Colon cancer, the No. 2 cancer killer in America, can be prevented if the bumps that grow into tumors are spotted early and removed. These bumps, called polyps, grow on the walls of the lower gastrointestinal tract. If they reach the size of a blueberry, they should be taken out.
The standard screening test requires sedation and the insertion of a long tube, called an colonoscope, into the lower intestinal tract. A lens at the end of the scope enables a doctor to look for polyps. Afterward, the patient spends several hours in recovery.
The exam, called colonoscopy, is a potential life-saver. It is usually done after other routine tests, such as the fecal occult blood test, suggest the presence of polyps. The National Cancer Institute and the American Cancer Society recommend that everyone over age 50 be screened for colon cancer.
But even physicians avoid the colonoscopy. For example, when Indiana doctor Doug Rex offered a free colonoscopy to 17,000 health care professionals and their spouses, only 959 responded. Nearly one out of four had polyps, some of which required follow-up.
"What we need is a less invasive screening test, one that people will accept," said David Vining, M.D., assistant professor of radiology at the Bowman Gray School of Medicine. "If everyone were screened, it would have a major impact on the incidence of colon cancer in this country."
Vining has developed a method of using a spiral CT scan to build a three-dimensional image of the entire colon. The scan itself takes about 50 seconds. The patient lies on a table, which moves through a rotating X-ray beam. Minutes later, the patient can go home.
The X-ray data is processed into a computer image that is color-enhanced so the thicker the wall of the colon, the brighter the color. This makes polyps easy to see.
The virtual image of the colon can take the form of a movie, showing a trip through a long, twisting tunnel. Or it can be rendered as a tube split down the middle like an open hot dog bun.

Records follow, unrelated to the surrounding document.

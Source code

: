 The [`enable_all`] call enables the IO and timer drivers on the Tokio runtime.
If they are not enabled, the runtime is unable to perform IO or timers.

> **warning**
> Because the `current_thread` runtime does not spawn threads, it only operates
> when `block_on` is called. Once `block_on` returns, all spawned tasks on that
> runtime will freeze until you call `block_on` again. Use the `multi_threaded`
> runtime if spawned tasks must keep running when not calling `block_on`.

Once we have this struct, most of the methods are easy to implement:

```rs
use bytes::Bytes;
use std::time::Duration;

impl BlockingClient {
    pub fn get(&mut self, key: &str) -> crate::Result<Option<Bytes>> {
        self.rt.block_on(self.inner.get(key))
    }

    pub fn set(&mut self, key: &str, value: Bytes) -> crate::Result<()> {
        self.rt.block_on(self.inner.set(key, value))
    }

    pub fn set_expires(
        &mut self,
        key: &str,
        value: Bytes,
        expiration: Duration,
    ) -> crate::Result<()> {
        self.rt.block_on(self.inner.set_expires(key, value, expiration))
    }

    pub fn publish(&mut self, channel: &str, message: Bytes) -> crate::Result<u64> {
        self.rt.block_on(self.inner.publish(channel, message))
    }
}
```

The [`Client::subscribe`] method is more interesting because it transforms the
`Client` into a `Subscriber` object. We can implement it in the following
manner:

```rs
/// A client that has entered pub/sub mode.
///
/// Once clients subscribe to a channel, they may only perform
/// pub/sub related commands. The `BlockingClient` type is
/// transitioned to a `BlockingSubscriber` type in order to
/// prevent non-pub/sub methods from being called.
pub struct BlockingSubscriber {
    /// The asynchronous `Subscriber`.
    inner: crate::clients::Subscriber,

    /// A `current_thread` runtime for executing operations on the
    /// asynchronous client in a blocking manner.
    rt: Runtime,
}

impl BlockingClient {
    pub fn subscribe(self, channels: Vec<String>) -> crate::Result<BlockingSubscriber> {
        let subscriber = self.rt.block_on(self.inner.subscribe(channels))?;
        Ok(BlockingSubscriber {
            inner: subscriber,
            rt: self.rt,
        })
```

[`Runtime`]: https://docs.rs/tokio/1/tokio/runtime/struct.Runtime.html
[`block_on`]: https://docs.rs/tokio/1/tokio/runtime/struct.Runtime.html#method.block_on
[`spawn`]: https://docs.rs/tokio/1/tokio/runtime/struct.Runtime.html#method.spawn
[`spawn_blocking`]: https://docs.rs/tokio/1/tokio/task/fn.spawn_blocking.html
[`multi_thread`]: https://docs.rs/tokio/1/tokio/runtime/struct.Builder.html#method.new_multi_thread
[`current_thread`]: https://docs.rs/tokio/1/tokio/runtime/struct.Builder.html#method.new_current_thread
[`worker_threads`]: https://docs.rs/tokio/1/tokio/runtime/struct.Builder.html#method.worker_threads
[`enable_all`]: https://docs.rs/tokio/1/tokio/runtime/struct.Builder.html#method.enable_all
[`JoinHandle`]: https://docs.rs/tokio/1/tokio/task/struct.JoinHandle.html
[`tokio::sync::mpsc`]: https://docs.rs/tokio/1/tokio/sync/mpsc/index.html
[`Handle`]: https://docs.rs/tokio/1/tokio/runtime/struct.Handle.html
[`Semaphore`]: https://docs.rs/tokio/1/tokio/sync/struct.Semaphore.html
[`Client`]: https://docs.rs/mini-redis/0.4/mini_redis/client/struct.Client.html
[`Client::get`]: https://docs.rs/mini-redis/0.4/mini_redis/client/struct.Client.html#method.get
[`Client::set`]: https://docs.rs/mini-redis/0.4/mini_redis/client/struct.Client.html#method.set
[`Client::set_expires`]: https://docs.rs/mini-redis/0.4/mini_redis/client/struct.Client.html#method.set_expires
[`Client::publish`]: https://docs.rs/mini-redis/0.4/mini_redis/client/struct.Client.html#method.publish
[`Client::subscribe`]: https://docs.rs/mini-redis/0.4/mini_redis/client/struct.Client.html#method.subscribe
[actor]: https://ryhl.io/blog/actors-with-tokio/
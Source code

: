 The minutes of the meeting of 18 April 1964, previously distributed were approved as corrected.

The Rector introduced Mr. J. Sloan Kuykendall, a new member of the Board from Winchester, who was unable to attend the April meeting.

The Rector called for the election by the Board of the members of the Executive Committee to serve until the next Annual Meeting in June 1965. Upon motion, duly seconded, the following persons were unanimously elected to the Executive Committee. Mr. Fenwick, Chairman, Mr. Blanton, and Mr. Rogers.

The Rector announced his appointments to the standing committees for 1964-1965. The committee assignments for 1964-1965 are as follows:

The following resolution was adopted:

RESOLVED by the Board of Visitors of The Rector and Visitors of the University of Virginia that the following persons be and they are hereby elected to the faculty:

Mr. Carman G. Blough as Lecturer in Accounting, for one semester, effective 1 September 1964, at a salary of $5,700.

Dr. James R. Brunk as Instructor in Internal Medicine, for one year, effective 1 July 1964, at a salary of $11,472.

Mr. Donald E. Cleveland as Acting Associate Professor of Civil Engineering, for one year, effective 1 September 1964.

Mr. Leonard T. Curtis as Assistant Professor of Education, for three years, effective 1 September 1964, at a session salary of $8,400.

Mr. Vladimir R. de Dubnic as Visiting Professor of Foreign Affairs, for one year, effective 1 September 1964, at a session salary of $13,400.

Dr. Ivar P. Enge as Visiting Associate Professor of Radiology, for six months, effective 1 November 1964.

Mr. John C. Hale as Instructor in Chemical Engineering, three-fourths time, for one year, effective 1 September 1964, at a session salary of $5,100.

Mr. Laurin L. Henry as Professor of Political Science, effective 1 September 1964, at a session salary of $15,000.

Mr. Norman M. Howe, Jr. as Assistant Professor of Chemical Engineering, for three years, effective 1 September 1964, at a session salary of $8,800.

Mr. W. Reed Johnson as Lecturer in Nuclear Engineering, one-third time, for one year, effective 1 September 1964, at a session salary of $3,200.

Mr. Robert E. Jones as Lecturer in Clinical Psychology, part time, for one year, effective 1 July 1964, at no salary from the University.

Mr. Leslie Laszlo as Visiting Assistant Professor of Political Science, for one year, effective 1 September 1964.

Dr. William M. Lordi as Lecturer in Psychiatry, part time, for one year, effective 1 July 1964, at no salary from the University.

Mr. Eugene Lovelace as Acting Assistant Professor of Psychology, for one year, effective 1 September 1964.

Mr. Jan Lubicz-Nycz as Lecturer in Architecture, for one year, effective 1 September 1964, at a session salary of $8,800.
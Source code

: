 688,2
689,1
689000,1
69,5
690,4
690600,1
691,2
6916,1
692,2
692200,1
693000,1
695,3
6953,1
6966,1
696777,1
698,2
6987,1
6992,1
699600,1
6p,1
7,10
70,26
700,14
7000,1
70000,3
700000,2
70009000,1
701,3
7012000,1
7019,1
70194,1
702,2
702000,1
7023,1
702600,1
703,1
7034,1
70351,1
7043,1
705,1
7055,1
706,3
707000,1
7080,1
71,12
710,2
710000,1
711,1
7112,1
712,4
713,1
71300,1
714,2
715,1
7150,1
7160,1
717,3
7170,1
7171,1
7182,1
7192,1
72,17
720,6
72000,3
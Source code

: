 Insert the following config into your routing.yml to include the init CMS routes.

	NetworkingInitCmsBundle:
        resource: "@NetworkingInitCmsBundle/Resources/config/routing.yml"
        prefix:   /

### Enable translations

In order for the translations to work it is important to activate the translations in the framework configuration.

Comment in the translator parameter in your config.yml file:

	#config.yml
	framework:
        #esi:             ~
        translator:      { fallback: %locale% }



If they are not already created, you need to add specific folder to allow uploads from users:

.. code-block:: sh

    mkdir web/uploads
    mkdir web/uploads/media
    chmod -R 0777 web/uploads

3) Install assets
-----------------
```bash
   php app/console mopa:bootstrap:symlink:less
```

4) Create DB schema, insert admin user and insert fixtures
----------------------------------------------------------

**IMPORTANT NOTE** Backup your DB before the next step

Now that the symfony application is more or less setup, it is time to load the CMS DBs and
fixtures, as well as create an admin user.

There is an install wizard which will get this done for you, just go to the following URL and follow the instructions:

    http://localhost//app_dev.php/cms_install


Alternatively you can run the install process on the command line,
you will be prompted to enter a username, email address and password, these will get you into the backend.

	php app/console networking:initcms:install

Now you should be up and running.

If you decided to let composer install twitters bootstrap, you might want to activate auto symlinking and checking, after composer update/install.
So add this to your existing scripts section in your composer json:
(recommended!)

Either way, the brightly colored areas indicative of polyps stand out.
A second major advantage of the virtual exam is cost. A colonoscopy, in addition to requiring sedation and risking bowel perforation, costs from $900 to $1,500. The virtual exam using sprial CT might cost $450 to $650, Vining said. The virtual procedure may also reduce overall health care costs if more people are examined and more cancers prevented.
Because of the potential cost savings, the research is supported through the Cost-Reducing Health Care Technologies Program jointly operated by the National Science Foundation and The Whitaker Foundation.
A preliminary study in 30 patients showed the test to be as accurate as a colonoscopy. But the image processing takes too long for routine clinical use. Vining's group has been working to reduce the image processing time and to improve clarity. Results of this work were recently presented at a meeting of the American College of Colon and Rectal Surgeons.
This fall, Vining's group will screen 200 volunteers to assess improvements in the system and compare results with those of a colonoscopy.
Virtual reality medical imaging is being pursued by numerous academic laboratories and by more than a dozen companies, but clinical acceptance and general use of the procedure could still be years away.
One limiting factor has been the amount of computing power necessary to adapt the procedure to the clinic. Vining expects this issue to resolve itself within the next five years as more powerful and affordable computers become widely available.